Asteroids: Forgotten Futurism
I am in front of an arcade game, and I am a small spaceship on the screen. To move forward, I must think of forward as the direction that my spaceship-me is pointing on the screen. The forward of my spaceship-me is sometimes up, sometimes down, sometimes other directions. When I first played games like this, it was hard to map the presence of the spaceship onto my bodily presence and actions in front of the arcade cabinet. It is an acquired taste.
Asteroids emits an air of forgotten futurism, of roads not taken. The game uses a vector display: not the usual grid of pixels, but a beam that traces the outlines of the game elements. The player's shots burn through the screen, presumably outlined by the beam several times each update. Vector graphics were Atari's signature for a while: Lunar Lander (1979), Battlezone (1980), Tempest (1980), Space Duel (1982) and Star Wars (1983). Had I been a science fiction writer in the 1950s, these are the games my characters would be playing in the distant future – military, scientific, platonic.
Asteroids is almost a good game. There is a focused core activity, shooting rocks, which makes the rocks break into smaller and faster pieces. This changes the layout of each level, changes the strategy and feel from the beginning to the end of a level, and renders the game varied enough to just work. The occasionally appearing UFO is the final ingredient, giving the world just one object with intentions, and alleviating the loneliness of the universe: I am not alone with these vacuous rocks after all; there is an opponent that cares about me.

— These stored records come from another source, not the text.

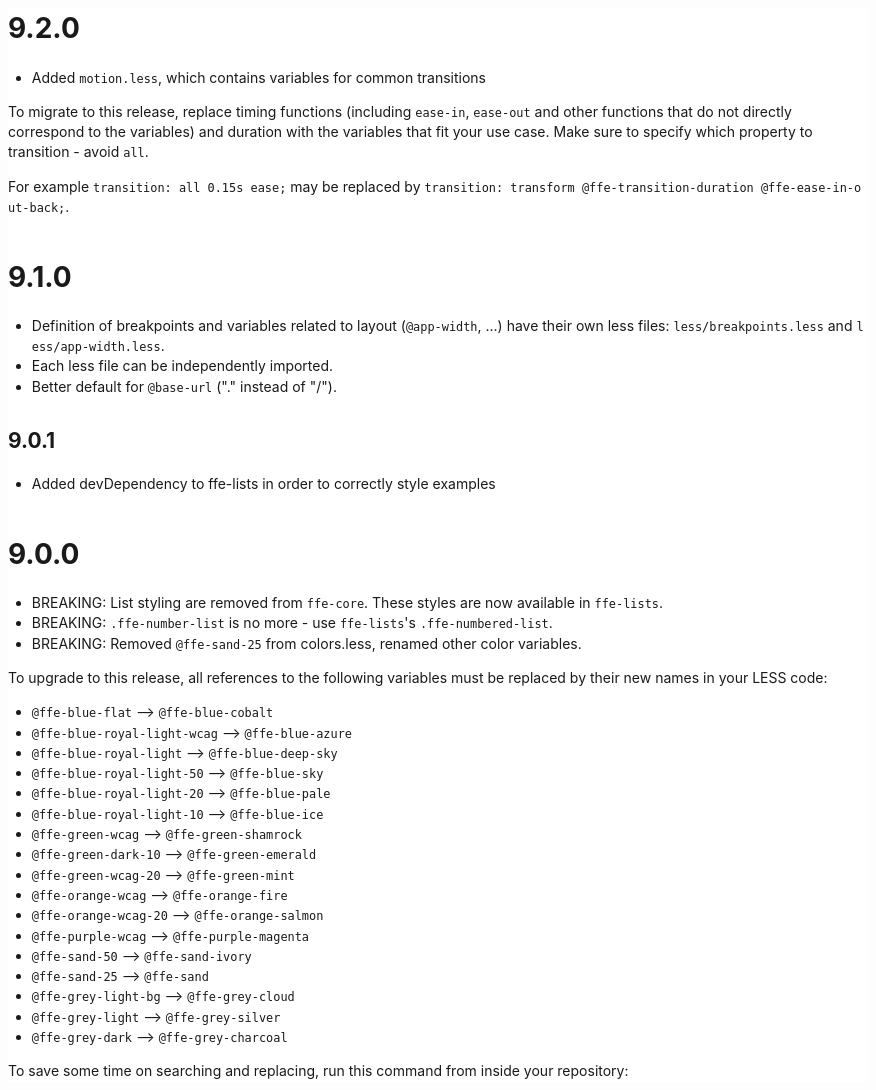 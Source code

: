 # 9.2.0

-   Added `motion.less`, which contains variables for common transitions

To migrate to this release, replace timing functions (including `ease-in`, `ease-out` and other functions that do not directly correspond to the variables) and duration with the variables that fit your use case. Make sure to specify which property to transition - avoid `all`.

For example `transition: all 0.15s ease;` may be replaced by `transition: transform @ffe-transition-duration @ffe-ease-in-out-back;`.

# 9.1.0

-   Definition of breakpoints and variables related to layout (`@app-width`, ...) have their own less files: `less/breakpoints.less` and `less/app-width.less`.
-   Each less file can be independently imported.
-   Better default for `@base-url` ("." instead of "/").

## 9.0.1

-   Added devDependency to ffe-lists in order to correctly style examples

# 9.0.0

-   BREAKING: List styling are removed from `ffe-core`. These styles are now available in `ffe-lists`.
-   BREAKING: `.ffe-number-list` is no more - use `ffe-lists`'s `.ffe-numbered-list`.
-   BREAKING: Removed `@ffe-sand-25` from colors.less, renamed other color variables.

To upgrade to this release, all references to the following variables must be replaced by their new names in your LESS code:

-   `@ffe-blue-flat` --> `@ffe-blue-cobalt`
-   `@ffe-blue-royal-light-wcag` --> `@ffe-blue-azure`
-   `@ffe-blue-royal-light` --> `@ffe-blue-deep-sky`
-   `@ffe-blue-royal-light-50` --> `@ffe-blue-sky`
-   `@ffe-blue-royal-light-20` --> `@ffe-blue-pale`
-   `@ffe-blue-royal-light-10` --> `@ffe-blue-ice`
-   `@ffe-green-wcag` --> `@ffe-green-shamrock`
-   `@ffe-green-dark-10` --> `@ffe-green-emerald`
-   `@ffe-green-wcag-20` --> `@ffe-green-mint`
-   `@ffe-orange-wcag` --> `@ffe-orange-fire`
-   `@ffe-orange-wcag-20` --> `@ffe-orange-salmon`
-   `@ffe-purple-wcag` --> `@ffe-purple-magenta`
-   `@ffe-sand-50` --> `@ffe-sand-ivory`
-   `@ffe-sand-25` --> `@ffe-sand`
-   `@ffe-grey-light-bg` --> `@ffe-grey-cloud`
-   `@ffe-grey-light` --> `@ffe-grey-silver`
-   `@ffe-grey-dark` --> `@ffe-grey-charcoal`

To save some time on searching and replacing, run this command from inside your repository:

Asteroids fails: there is not enough variation in the tasks I have to perform; the screen is oddly empty. I fly around and shoot, but everything melts into air; I can make no marks on the world. There are only rudimentary strategies for me to create. The edge of the screen is muddy and unsatisfying. There is no progress. Asteroids is a nostalgic game of the future, but the actual future has better games.